A senior member of the U.S. State Department’s 2015 Paris climate negotiating team explores the implications of a Trump administration pullback from the agreement.
The Trump administration has offered conflicting messages around its intention to honor U.S. commitments under the 2015 Paris Climate Accord. Still in the early days of his presidency, President Trump has launched a range of efforts to roll back domestic climate protections, most notably his recent executive order to withdraw support for the Clean Power Plan, and his promise to weaken automotive fuel economy standards.
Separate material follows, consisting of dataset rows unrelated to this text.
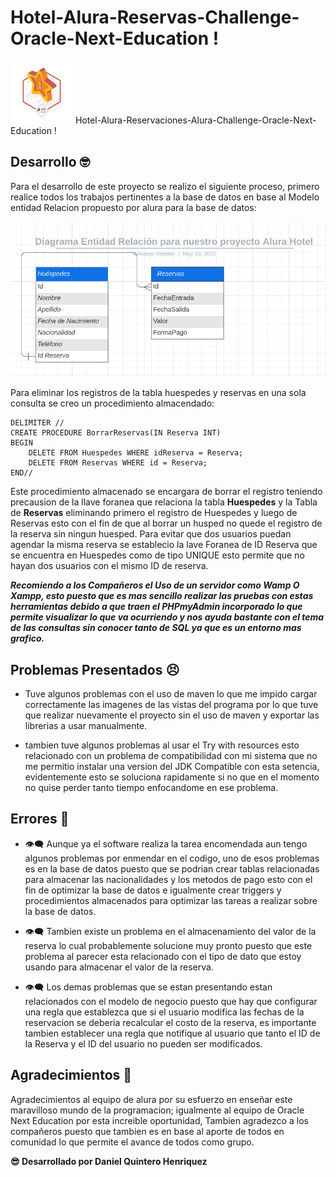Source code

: # Hotel-Alura-Reservas-Challenge-Oracle-Next-Education !

 <img src="cms_files_10224_1659456419Badge_First_Alura_ChallengeOracleONE_2000x2000_V3.png" type="image/png" alt="insignia alura" widt=100 height=100> Hotel-Alura-Reservaciones-Alura-Challenge-Oracle-Next-Education !

## Desarrollo :nerd_face:

Para el desarrollo de este proyecto se realizo el siguiente proceso, primero realice todos los trabajos pertinentes a la base de datos en base al Modelo entidad 
Relacion propuesto por alura para la base de datos:

<img src="DB_MER.png" alt="Base de Datos" />

Para eliminar los registros de la tabla huespedes y reservas en una sola consulta se creo un procedimiento almacendado:

    DELIMITER //
    CREATE PROCEDURE BorrarReservas(IN Reserva INT)
    BEGIN
    	DELETE FROM Huespedes WHERE idReserva = Reserva;
        DELETE FROM Reservas WHERE id = Reserva;
    END//

Este procedimiento almacenado se encargara de borrar el registro teniendo precausion de la llave foranea que relaciona la tabla **Huespedes** y la Tabla de **Reservas** eliminando primero el registro de Huespedes y luego de Reservas esto con el fin de que al borrar un husped no quede el registro de la reserva sin ningun huesped.
Para evitar que dos usuarios puedan agendar la misma reserva se establecio la lave Foranea de ID Reserva que se encuentra en Huespedes como de tipo UNIQUE esto permite que no hayan dos usuarios con el mismo ID de reserva.

***Recomiendo a los Compañeros el Uso de un servidor como Wamp O Xampp, esto puesto que es mas sencillo realizar las pruebas con estas herramientas debido a que traen el PHPmyAdmin incorporado lo que permite visualizar lo que va ocurriendo y nos ayuda bastante con el tema de las consultas sin conocer tanto de SQL ya que es un entorno mas grafico.***

## Problemas Presentados  :persevere:

- Tuve algunos problemas con el uso de maven lo que me impido cargar correctamente las imagenes de las vistas del programa por lo que tuve que realizar nuevamente el proyecto sin el uso de maven y exportar las librerias a usar manualmente.

- tambien tuve algunos problemas al usar el Try with resources esto relacionado con un problema de compatibilidad con mi sistema que no me permitio instalar una version del JDK Compatible con esta setencia, evidentemente esto se soluciona rapidamente si no que en el momento no quise perder tanto tiempo enfocandome en ese problema.

## Errores :anger:

- :eye_speech_bubble:  Aunque ya el software realiza la tarea encomendada aun tengo algunos problemas por enmendar en el codigo, uno de esos problemas es en la base de datos puesto que se podrian crear tablas relacionadas para almacenar las nacionalidades y los metodos de pago esto con el fin de optimizar la base de datos e igualmente crear triggers y procedimientos almacenados para optimizar las tareas a realizar sobre la base de datos.

- :eye_speech_bubble: Tambien existe un problema en el almacenamiento del valor de la reserva lo cual probablemente solucione muy pronto puesto que  este problema al parecer esta relacionado con el tipo de dato que estoy usando para almacenar el valor de la reserva.

-  :eye_speech_bubble: Los demas problemas que se estan presentando estan relacionados con el modelo de negocio puesto que hay que configurar una regla que establezca que si el usuario modifica las fechas de la reservacion se deberia recalcular el costo de la reserva, es importante tambien establecer una regla que notifique al usuario que tanto el ID de la Reserva y el ID del usuario no pueden ser modificados.

## Agradecimientos :punch:

Agradecimientos al equipo de alura por su esfuerzo en enseñar este maravilloso mundo de la programacion; igualmente al equipo de Oracle Next Education por esta increible oportunidad, Tambien agradezco  a los compañeros puesto que tambien es en base al aporte de todos en comunidad lo que permite el avance de todos como grupo.

**:sunglasses: Desarrollado por Daniel Quintero Henriquez**
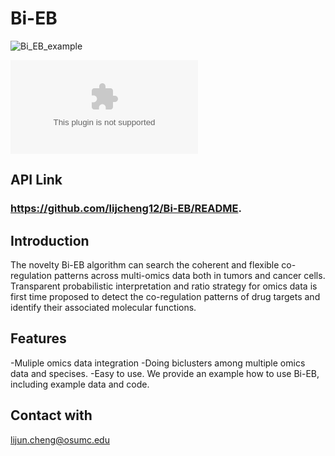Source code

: # Bi-EB
![Bi_EB_example](https://user-images.githubusercontent.com/53017373/126046429-469fb8d6-1504-42d8-8dc9-fd3451db268c.png)

![Bi_EB_example_data](https://github.com/lijcheng12/Bi-EB/blob/main/Example%20data%20for%20Bi-EB.xlsx)


## API Link
### https://github.com/lijcheng12/Bi-EB/README.

## Introduction
The novelty Bi-EB algorithm can search the coherent and flexible co-regulation patterns across multi-omics data both in tumors and cancer cells. Transparent probabilistic interpretation and ratio strategy for omics data is first time proposed to detect the co-regulation patterns of drug targets and identify their associated molecular functions. 

## Features
-Muliple omics data integration
-Doing biclusters among multiple omics data and specises.
-Easy to use. We provide an example how to use Bi-EB, including example data and code.

## Contact with

lijun.cheng@osumc.edu
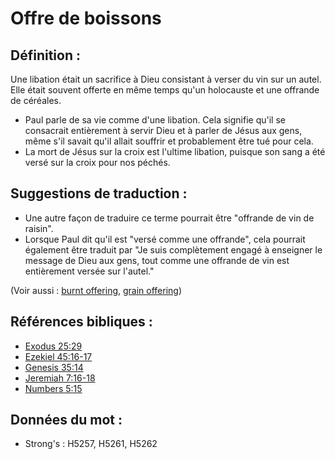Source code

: # Offre de boissons

## Définition :

Une libation était un sacrifice à Dieu consistant à verser du vin sur un autel. Elle était souvent offerte en même temps qu'un holocauste et une offrande de céréales.

* Paul parle de sa vie comme d'une libation. Cela signifie qu'il se consacrait entièrement à servir Dieu et à parler de Jésus aux gens, même s'il savait qu'il allait souffrir et probablement être tué pour cela.
* La mort de Jésus sur la croix est l'ultime libation, puisque son sang a été versé sur la croix pour nos péchés.

## Suggestions de traduction :

* Une autre façon de traduire ce terme pourrait être "offrande de vin de raisin".
* Lorsque Paul dit qu'il est "versé comme une offrande", cela pourrait également être traduit par "Je suis complètement engagé à enseigner le message de Dieu aux gens, tout comme une offrande de vin est entièrement versée sur l'autel."

(Voir aussi : [burnt offering](../other/burntoffering.md), [grain offering](../other/grainoffering.md))

## Références bibliques :

* [Exodus 25:29](rc://en/tn/help/exo/25/29)
* [Ezekiel 45:16-17](rc://en/tn/help/ezk/45/16)
* [Genesis 35:14](rc://en/tn/help/gen/35/14)
* [Jeremiah 7:16-18](rc://en/tn/help/jer/07/16)
* [Numbers 5:15](rc://en/tn/help/num/05/15)

## Données du mot :

* Strong's : H5257, H5261, H5262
Both are essential to the U.S. meeting its Paris climate goals.
Yet some voices in the administration, and within the energy industry, have urged the President to “maintain a seat at the table” of global climate dialogue.
Andrew Light, former member of the U.S. State Department’s Paris climate negotiating team, explores the outlook for constructive U.S. participation in the effort to combat climate change and the fate of a global, coordinated climate effort.
Andrew Light is a Distinguished Senior Fellow in the Global Climate Program at the World Resources Institute and Director of the Institute for Philosophy and Public Policy at George Mason University. From 2013 to 2016 he worked for the U.S. State Department, where he was Chair of the Interagency Climate Working Group on UN Sustainable Development Goals, and he served on the senior strategy team for UN Climate Negotiations. Earlier, he was Director of International Climate Policy at the Center for American Progress.